As seen in the figure above, we use some random Gaussian noise as input to our G, which gives a sequence of word2vec vectors. The real data is mapped to a series of vectors using a pre-trained word2vec model. These vectors are stacked on top of each other, normalized and then treated as you would for images. The samples are sent to D which determines if a given sample is real or fake. Because the primary GAN structure stays the same – we use the same loss function from Goodfellow’s original paper.
During inference, and intermittently during training, we map these samples of generated word2vec vectors to their closest neighbor using cosine similarity on the pre-trained word2vec vocab-dictionary. This mapping is the crux of the network – it’s where the AI creates text.

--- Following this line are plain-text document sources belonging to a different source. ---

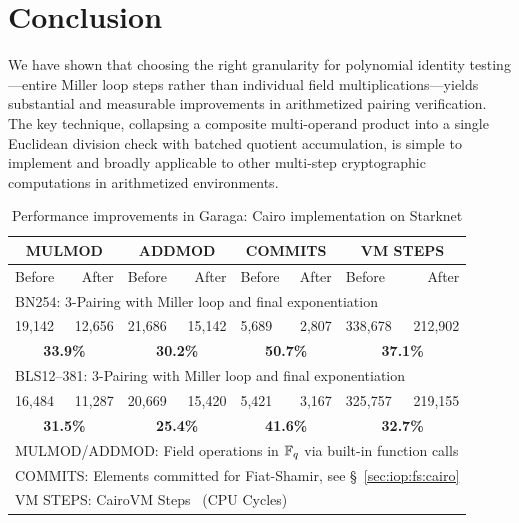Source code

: \section{Conclusion}

We have shown that choosing the right granularity for polynomial identity
testing---entire Miller loop steps rather than individual field
multiplications---yields substantial and measurable improvements in
arithmetized pairing verification.
The key technique, collapsing a composite multi-operand product into a single
Euclidean division check with batched quotient accumulation, is simple to
implement and broadly applicable to other multi-step cryptographic computations
in arithmetized environments.


\begin{table}[t]
\centering
\caption{Performance improvements in Garaga: Cairo implementation on Starknet}
\label{tab:garaga_performance}
\begin{tabular}{|l r|l r|l r|l r|}
\hline
\multicolumn{2}{|c|}{\textbf{MULMOD}} & \multicolumn{2}{|c|}{\textbf{ADDMOD}} & \multicolumn{2}{|c|}{\textbf{COMMITS}} & \multicolumn{2}{|c|}{\textbf{VM STEPS}} \\
\hline

Before & After & Before & After & Before & After & Before & After \\
\hline

\multicolumn{8}{l}{\footnotesize BN254: 3-Pairing with Miller loop and final exponentiation} \\

\hline
19,142 & 12,656 & 21,686 & 15,142 & 5,689 & 2,807 & 338,678 & 212,902 \\

\multicolumn{2}{|c}{\textbf{33.9\%}} & \multicolumn{2}{|c}{\textbf{30.2\%}} & \multicolumn{2}{|c}{\textbf{50.7\%}} & \multicolumn{2}{|c|}{\textbf{37.1\%}} \\

\hline

\multicolumn{8}{l}{\footnotesize BLS12--381: 3-Pairing with Miller loop and final exponentiation} \\
\hline
16,484 & 11,287 & 20,669 & 15,420 & 5,421 & 3,167 & 325,757 & 219,155 \\
\multicolumn{2}{|c}{\textbf{31.5\%}} & \multicolumn{2}{|c}{\textbf{25.4\%}} & \multicolumn{2}{|c}{\textbf{41.6\%}} & \multicolumn{2}{|c|}{\textbf{32.7\%}} \\
\hline
\multicolumn{8}{l}{\footnotesize MULMOD/ADDMOD\@: Field operations in $\Fq$ via built-in function calls} \\
\multicolumn{8}{l}{\footnotesize COMMITS\@: Elements committed for Fiat-Shamir, see \S~\ref{sec:iop:fs:cairo}} \\
\multicolumn{8}{l}{\footnotesize VM STEPS\@: CairoVM Steps~\cite{cairo} (CPU Cycles)} \\
\hline
\end{tabular}
\end{table}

Turns out training GANs for text is notoriously tricky, and it’s at a relatively crude research stage at this point. Below are some of the generated sentences on the CMU Chinese Poetry text translation dataset (it consists of straightforward English sentences) using the Softmax approximation talked about earlier –
Our GAN (we used the standard DCGAN architecture) learns to start and stop a sentence w/ the same characters every sentence (<s> and </s> respectively.) We trained our GAN to spit out 5- and 7-word sentences on the CMU dataset (a benchmark requirement for the text GAN papers), and these are some of the sentences our GAN generates:
- <s> i ‘m probably rich . </s>
- <s> can you background anything cream ? </s>
- <s> where ‘s the lens . </s>
- <s> can i have a tripod ? </s>
- <s> can i eat a pillow ? </s>
- <s> you can hold the cheeseburger fried </s>
- <s> could you take me to a manager ? </s>
Turns out our GAN learns to generate bi-grams and some tri-grams. The output looks to be of similar quality to that of Rajeswar et al. and the BLEU-2 score is comparable too.
However, our current set-up is suffering from mode collapse – a common problem with GAN training – where our G figure out a way to fool (a weak) D with just a few examples. In our case, G manages to create 15-20 different real-looking sentences that are enough to confuse D into thinking that the samples from G are always real. Mode Collapse is a known problem in the Computer Vision world, and our next step would be to implement those suggestions into our model.
We also want to try our model on a dataset with longer sentences and more realistic sentences – like Dementia Bank (people w/ and w/o dementia describing pictures to a nurse) and Newsgroup20 (A lot of news articles.) We will also want to use some improved metrics from the text translation world to measure the quality of our text, as BLEU score has known problems and is not suitable for our task (except for it is very easy to calculate and its use as a benchmark.)
Finally, we want to study how changing one of the latent variables affect the structure of the generated sentence. It would be interesting if we can control the features like the sentiment, the plurality or the tense of a sentence.
We got some more experiments lined-up w/ conditional variants of our GANs, but more on that in Part 2. Let me know what you guys think of this, and if you have any suggestions for changes or kinds of data you would like to generate synthetically!